(AVAILABLE DATA begins)

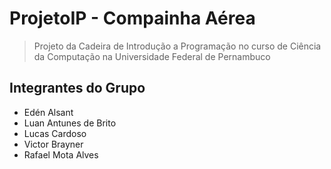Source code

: # ProjetoIP - Compainha Aérea
> Projeto da Cadeira de Introdução a Programação no curso de Ciência da Computação na Universidade Federal de Pernambuco
## Integrantes do Grupo
* Edén Alsant
* Luan Antunes de Brito 
* Lucas Cardoso 
* Victor Brayner
* Rafael Mota Alves
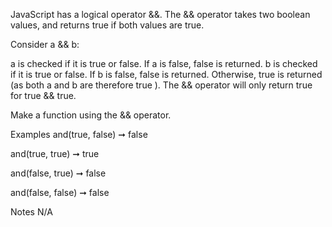 JavaScript has a logical operator &&. The && operator takes two boolean values, and returns true if both values are true.

Consider a && b:

a is checked if it is true or false.
If a is false, false is returned.
b is checked if it is true or false.
If b is false, false is returned.
Otherwise, true is returned (as both a and b are therefore true ).
The && operator will only return true for true && true.

Make a function using the && operator.

Examples
and(true, false) ➞ false

and(true, true) ➞ true

and(false, true) ➞ false

and(false, false) ➞ false

Notes
N/A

(AVAILABLE DATA ends)

• WORK TO COMPLETE: The expected result is the material restated word for word, minus any picture.

• TASK RESULT:
Source code

: # ProjetoIP - Compainha Aérea
> Projeto da Cadeira de Introdução a Programação no curso de Ciência da Computação na Universidade Federal de Pernambuco
## Integrantes do Grupo
* Edén Alsant
* Luan Antunes de Brito 
* Lucas Cardoso 
* Victor Brayner
* Rafael Mota Alves
 JavaScript has a logical operator &&. The && operator takes two boolean values, and returns true if both values are true.

Consider a && b:

a is checked if it is true or false.
If a is false, false is returned.
b is checked if it is true or false.
If b is false, false is returned.
Otherwise, true is returned (as both a and b are therefore true ).
The && operator will only return true for true && true.

Make a function using the && operator.

Examples
and(true, false) ➞ false

and(true, true) ➞ true

and(false, true) ➞ false

and(false, false) ➞ false

Notes
N/A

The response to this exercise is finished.